Citation679 S.E.2d 712,285 Ga. 560
PartiesLONG v. GREENWOOD HOMES, INC.
CourtGeorgia Supreme Court

William R. Carlisle, Lawrenceville, for appellant.

Allen Kopel & Associates, Adam H. Long, Veronica H. Cope, Atlanta, for appellee.

Susan B. Ellis, amicus curiae.

BENHAM, Justice.

After judgment was entered against her in the Magistrate Court of DeKalb County, appellant Larue Long filed an appeal in superior court pursuant to OCGA § 15-10-41(b)(1). Long then filed a voluntary dismissal in the superior court pursuant to OCGA § 9-11-41(a)(1)(A)1 and timely filed a renewal action three months later. See OCGA § 9-2-61(a). Appellee Greenwood Homes filed a motion for summary judgment in the renewal action, contending that, under OCGA § 5-3-7, the voluntary dismissal effectively reinstated the judgment entered by the magistrate court.2 The trial court denied the motion for summary judgment, holding that Long was entitled to file a renewal action because the voluntary dismissal eliminated both the magistrate court judgment and the case pending in the superior court.

The Court of Appeals granted the application for interlocutory review filed by Greenwood Homes and issued an opinion in which it held Greenwood Homes was entitled to summary judgment. The Court of Appeals perceived a conflict between OCGA §§ 5-3-7 and 9-11-41(a)(1) and, applying the principle that "a specific statute will prevail over a general statute, absent any indication of a contrary legislative intent, to resolve any inconsistency between them," determined that OCGA § 5-3-7 governed because it specifically addresses the dismissal of an appeal to the superior court while § 9-11-41(a)(1) addresses the dismissal of actions in general. Greenwood Homes v. Long, 293 Ga.App. 18, 20, 666 S.E.2d 450 (2008). We granted Long's petition for a writ of certiorari because we were concerned with whether the Court of Appeals erred in finding that OCGA § 5-3-7 applied to render final the magistrate court's judgment where the plaintiff attempted to voluntarily dismiss under OCGA § 9-11-41.
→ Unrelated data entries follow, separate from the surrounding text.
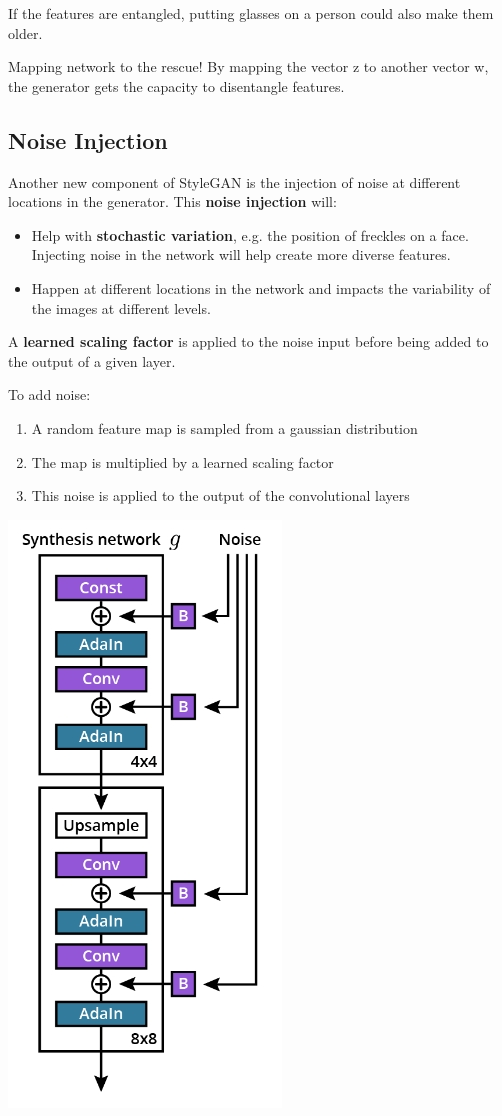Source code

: If the features are entangled, putting glasses on a person could also make them older. \newline

Mapping network to the rescue! By mapping the vector z to another vector w, the generator gets the capacity to disentangle features.
\subsection{Noise Injection}
Another new component of StyleGAN is the injection of noise at different locations in the generator. This \textbf{noise injection} will:

\begin{itemize}
    \item Help with \textbf{stochastic variation}, e.g. the position of freckles on a face. Injecting noise in the network will help create more diverse features.
    \item Happen at different locations in the network and impacts the variability of the images at different levels.
\end{itemize}
A \textbf{learned scaling factor} is applied to the noise input before being added to the output of a given layer. \newline

To add noise:
\begin{enumerate}
    \item A random feature map is sampled from a gaussian distribution
    \item The map is multiplied by a learned scaling factor
    \item This noise is applied to the output of the convolutional layers
\end{enumerate}

\includegraphics[width=0.5\linewidth]{img//genAdvNet//modernGAN/screen-shot-2022-06-30-at-4.47.08-pm.jpeg}


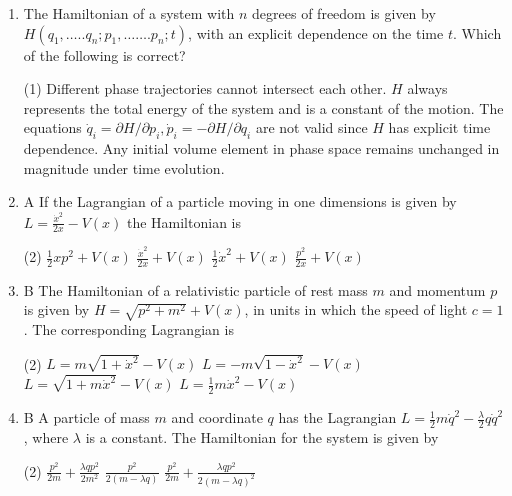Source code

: \begin{enumerate}
	\item  The Hamiltonian of a system with $n$ degrees of freedom is given by $H\left(q_{1}, \ldots . . q_{n} ; p_{1}, \ldots \ldots . p_{n} ; t\right)$, with an explicit dependence on the time $t$. Which of the following is correct?
	{}
	 \begin{tasks}(1)
		\task[\textbf{a.}]Different phase trajectories cannot intersect each other.
		\task[\textbf{b.}]$H$ always represents the total energy of the system and is a constant of the motion.
		\task[\textbf{c.}]The equations $\dot{q}_{i}=\partial H / \partial p_{i}, \dot{p}_{i}=-\partial H / \partial q_{i}$ are not valid since $H$ has explicit time dependence.
		\task[\textbf{d.}]  Any initial volume element in phase space remains unchanged in magnitude under time evolution.
	\end{tasks}
	\item A If the Lagrangian of a particle moving in one dimensions is given by $L=\frac{\dot{x}^{2}}{2 x}-V(x)$ the Hamiltonian is
	{}
	 \begin{tasks}(2)
		\task[\textbf{a.}]$\frac{1}{2} x p^{2}+V(x)$
		\task[\textbf{b.}]$\frac{\dot{x}^{2}}{2 x}+V(x)$
		\task[\textbf{c.}] $\frac{1}{2} \dot{x}^{2}+V(x)$
		\task[\textbf{d.}] $\frac{p^{2}}{2 x}+V(x)$
	\end{tasks}
	\item B The Hamiltonian of a relativistic particle of rest mass $m$ and momentum $p$ is given by $H=\sqrt{p^{2}+m^{2}}+V(x)$, in units in which the speed of light $c=1$. The corresponding Lagrangian is
	{}
	 \begin{tasks}(2)
		\task[\textbf{a.}]$L=m \sqrt{1+\dot{x}^{2}}-V(x)$
		\task[\textbf{b.}]$L=-m \sqrt{1-\dot{x}^{2}}-V(x)$
		\task[\textbf{c.}]$L=\sqrt{1+m \dot{x}^{2}}-V(x)$
		\task[\textbf{d.}] $L=\frac{1}{2} m \dot{x}^{2}-V(x)$
	\end{tasks}
	\item B A particle of mass $m$ and coordinate $q$ has the Lagrangian $L=\frac{1}{2} m \dot{q}^{2}-\frac{\lambda}{2} q \dot{q}^{2}$, where $\lambda$ is a constant. The Hamiltonian for the system is given by
	{}
	 \begin{tasks}(2)
		\task[\textbf{a.}]$\frac{p^{2}}{2 m}+\frac{\lambda q p^{2}}{2 m^{2}}$
		\task[\textbf{b.}]$\frac{p^{2}}{2(m-\lambda q)}$
		\task[\textbf{c.}] $\frac{p^{2}}{2 m}+\frac{\lambda q p^{2}}{2(m-\lambda q)^{2}}$

\end{tasks}
\end{enumerate}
We disagree with the analysis of the Court of Appeals. The issues are whether Long was authorized to exercise her right under OCGA § 9-11-41(a)(1) to voluntarily dismiss the superior court litigation and, if she was so authorized, the effect of the voluntary dismissal. We hold that Long was authorized to dismiss the superior court litigation and the result of her action was the dismissal of her case, not the dismissal of her appeal.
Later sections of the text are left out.